La morsa dell’inflazione ha fatto mettere il turbo alle private label, i prodotti a marchio delle catene dei supermercati che ormai inondano gli scaffali della grande distribuzione. Il fenomeno non è nuovo, ma il livello della sua diffusione sì, e nel tempo il fattore convenienza non ha soppiantato quello della qualità, semmai è vero il contrario. Facciamo allora il punto della situazione per capire effettivamente come risparmiare sulla spesa con i prodotti private label.
Per noi che facciamo la spesa, la scommessa è sempre quella di tenere insieme risparmio e qualità, ma ormai nei supermercati è talmente alta la concorrenza che non è più strano nemmeno trovare il marchio noto ad un prezzo più basso della private label. Per il portafoglio tenere sempre d’occhio anche la quantità o peso della merce, da tempo si è affermato il fenomeno della shrink inflation che vuol dire prezzo identico ma meno prodotto nella confezione, una pratica sempre più diffusa che non risparmia nessuno: il sacchetto di patatine più leggero può essere della marca nota, come di quella della catena di supermercato, con questo escamotage si ha l’impressione di spendere uguale o anche di meno. Più grave se ciò avviene a scapito delle materie prime e qui ne va di mezzo quello che mangiamo, tanto che le associazioni dei consumatori hanno presentato un esposto chiedendo di aprire indagini sulla prassi di ‘alleggerire’ le confezioni. E ora che il consumatore è diventato più consapevole un altro terreno di confronto sono le linee bio, premium e sostenibili. Su questo segmento quasi sempre si risparmia con l’etichetta privata e generalmente la qualità è molto simile a quella delle proposte dei grandi marchi.

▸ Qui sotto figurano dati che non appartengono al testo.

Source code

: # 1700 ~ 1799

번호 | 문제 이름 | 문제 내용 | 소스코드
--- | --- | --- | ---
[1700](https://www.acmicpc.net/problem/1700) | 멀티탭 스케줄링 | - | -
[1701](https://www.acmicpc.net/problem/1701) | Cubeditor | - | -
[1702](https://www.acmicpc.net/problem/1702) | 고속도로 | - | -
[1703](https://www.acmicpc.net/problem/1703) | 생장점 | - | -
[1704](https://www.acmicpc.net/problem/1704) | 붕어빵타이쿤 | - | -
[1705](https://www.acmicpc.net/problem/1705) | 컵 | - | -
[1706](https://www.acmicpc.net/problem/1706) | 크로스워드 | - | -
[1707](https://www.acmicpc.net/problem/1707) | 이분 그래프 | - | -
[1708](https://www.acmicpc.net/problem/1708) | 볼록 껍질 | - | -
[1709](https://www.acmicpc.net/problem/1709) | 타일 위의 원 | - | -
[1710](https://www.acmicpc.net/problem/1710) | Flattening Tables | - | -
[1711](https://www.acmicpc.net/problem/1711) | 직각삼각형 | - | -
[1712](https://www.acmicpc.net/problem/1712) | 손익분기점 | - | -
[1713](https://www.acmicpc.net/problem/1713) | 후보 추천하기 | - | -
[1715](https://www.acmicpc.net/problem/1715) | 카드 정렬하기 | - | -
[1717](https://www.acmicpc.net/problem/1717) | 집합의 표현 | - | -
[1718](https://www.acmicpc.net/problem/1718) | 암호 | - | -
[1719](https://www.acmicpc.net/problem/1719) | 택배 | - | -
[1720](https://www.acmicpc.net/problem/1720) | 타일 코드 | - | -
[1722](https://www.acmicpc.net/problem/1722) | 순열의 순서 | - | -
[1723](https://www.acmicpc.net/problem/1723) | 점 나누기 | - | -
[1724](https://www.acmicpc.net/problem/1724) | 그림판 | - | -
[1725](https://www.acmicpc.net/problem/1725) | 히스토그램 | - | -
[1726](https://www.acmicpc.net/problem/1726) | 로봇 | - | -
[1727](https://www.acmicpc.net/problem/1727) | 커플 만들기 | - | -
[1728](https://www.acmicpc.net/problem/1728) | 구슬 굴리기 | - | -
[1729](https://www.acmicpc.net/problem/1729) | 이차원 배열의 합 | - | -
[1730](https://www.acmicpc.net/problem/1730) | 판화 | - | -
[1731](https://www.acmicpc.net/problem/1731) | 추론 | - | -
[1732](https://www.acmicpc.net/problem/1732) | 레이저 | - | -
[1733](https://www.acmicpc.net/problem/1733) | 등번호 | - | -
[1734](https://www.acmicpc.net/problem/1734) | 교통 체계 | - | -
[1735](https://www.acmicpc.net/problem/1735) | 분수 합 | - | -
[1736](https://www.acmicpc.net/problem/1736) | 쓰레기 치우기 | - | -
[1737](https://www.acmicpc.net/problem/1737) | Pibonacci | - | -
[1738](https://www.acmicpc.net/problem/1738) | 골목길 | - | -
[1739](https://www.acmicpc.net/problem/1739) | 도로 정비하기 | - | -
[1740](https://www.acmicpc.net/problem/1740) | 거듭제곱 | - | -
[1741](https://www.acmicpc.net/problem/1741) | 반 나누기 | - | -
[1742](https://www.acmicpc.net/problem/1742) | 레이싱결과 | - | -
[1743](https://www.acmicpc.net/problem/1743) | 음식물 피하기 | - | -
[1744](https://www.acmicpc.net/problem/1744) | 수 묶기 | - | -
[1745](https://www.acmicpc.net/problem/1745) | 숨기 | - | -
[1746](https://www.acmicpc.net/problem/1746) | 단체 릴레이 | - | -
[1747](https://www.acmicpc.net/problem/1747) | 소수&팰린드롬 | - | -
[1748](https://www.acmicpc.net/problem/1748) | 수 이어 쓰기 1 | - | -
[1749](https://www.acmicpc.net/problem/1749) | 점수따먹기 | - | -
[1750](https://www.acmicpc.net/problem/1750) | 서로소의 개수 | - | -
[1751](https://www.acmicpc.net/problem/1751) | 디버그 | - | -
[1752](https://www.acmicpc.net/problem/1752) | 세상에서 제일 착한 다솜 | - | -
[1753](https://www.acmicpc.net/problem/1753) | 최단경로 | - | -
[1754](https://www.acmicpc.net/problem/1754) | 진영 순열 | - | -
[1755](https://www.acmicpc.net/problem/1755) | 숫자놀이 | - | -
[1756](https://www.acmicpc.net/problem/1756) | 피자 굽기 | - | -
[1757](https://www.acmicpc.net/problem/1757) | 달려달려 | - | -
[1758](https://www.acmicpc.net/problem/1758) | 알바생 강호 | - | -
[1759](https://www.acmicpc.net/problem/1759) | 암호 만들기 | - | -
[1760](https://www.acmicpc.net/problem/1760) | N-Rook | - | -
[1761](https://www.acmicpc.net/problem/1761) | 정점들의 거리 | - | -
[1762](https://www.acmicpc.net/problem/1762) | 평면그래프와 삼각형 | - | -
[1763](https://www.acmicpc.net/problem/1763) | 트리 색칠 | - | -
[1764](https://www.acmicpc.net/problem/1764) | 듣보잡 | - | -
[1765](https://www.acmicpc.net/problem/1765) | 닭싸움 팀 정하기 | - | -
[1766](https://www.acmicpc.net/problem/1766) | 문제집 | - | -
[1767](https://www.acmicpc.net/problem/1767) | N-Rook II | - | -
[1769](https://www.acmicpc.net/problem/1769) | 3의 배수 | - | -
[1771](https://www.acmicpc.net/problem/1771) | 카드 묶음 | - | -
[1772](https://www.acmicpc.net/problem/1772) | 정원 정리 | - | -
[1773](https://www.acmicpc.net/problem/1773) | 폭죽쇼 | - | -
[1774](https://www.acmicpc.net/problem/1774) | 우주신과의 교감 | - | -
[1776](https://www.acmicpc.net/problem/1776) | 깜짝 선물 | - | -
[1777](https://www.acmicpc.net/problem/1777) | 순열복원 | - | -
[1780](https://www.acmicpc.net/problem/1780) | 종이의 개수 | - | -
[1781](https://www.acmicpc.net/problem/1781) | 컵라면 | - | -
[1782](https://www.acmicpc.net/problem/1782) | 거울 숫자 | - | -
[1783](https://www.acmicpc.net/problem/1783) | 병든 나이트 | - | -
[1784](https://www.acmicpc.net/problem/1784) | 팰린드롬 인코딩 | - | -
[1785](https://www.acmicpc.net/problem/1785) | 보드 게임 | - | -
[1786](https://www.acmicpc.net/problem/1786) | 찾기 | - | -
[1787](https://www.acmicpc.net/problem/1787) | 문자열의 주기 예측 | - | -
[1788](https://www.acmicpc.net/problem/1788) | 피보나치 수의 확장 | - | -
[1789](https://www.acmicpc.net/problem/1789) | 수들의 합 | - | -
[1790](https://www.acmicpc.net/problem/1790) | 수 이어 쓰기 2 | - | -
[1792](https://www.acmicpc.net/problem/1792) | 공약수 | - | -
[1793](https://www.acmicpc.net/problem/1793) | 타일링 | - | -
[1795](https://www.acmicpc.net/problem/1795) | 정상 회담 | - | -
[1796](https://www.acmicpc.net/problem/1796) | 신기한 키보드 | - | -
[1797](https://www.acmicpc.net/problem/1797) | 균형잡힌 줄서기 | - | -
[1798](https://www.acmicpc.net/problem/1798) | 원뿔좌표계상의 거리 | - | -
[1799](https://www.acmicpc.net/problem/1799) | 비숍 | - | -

L’avanzata delle private label è imponente, non è un fatto di sensazioni, basti pensare che Coop in primavera ha presentato un piano che da qui alla fine del 2023 la porterà ad avere in vendita in media il 50 per cento di prodotti a marchio proprio. Una rete di fornitori che da 500 salirà a 750 aziende che faranno di tutto, con un raddoppio di fatturato da 3 a 6 miliardi di euro. Coop, del resto, ha una consolidata tradizione di prodotti della sua insegna, contrassegnati anche da una reputazione di buona qualità che ha implementato nel tempo.
C’è poi il caso dei discount, dove l’incidenza di etichette interne è altissima da sempre, ma in questo caso è esattamente quello che si aspettano i consumatori e per i discount il prodotto interno è praticamente un marchio di fabbrica. Sotto attacco i marchi tradizionali vedono assottigliarsi i loro margini e offrono il fianco scoperto dei loro investimenti in pubblicità e innovazione alla concorrenza delle private labels che non inventano niente di nuovo, ma copiano soltanto. Ma anche questo non è sempre vero, ci sono casi in cui un marchio privato si affida agli stessi produttori dei grandi marchi, la cui capacità produttiva va in eccesso: tutto il residuo viene venduto ai distributori interessati come “prodotti bianchi”, ai quali verrà apposto il marchio solo successivamente.
In questi mesi di impennata dell’inflazione i responsabili delle catene della grande distribuzione sostengono che la politica delle private label è un argine all’aumento vertiginoso dei prezzi. Nel 2022 il rincaro dei beni alimentari è tra il 10 e il 12 per cento, ma alla Coop sostengono che con la loro strategia alla cassa il cliente ne ha scontato solo il 2 per cento e alla Conad aggiungono che con la politica dei prezzi “bassi e fissi” che interessa in percentuale più i prodotti private label, una famiglia risparmia 1.500 euro l’anno.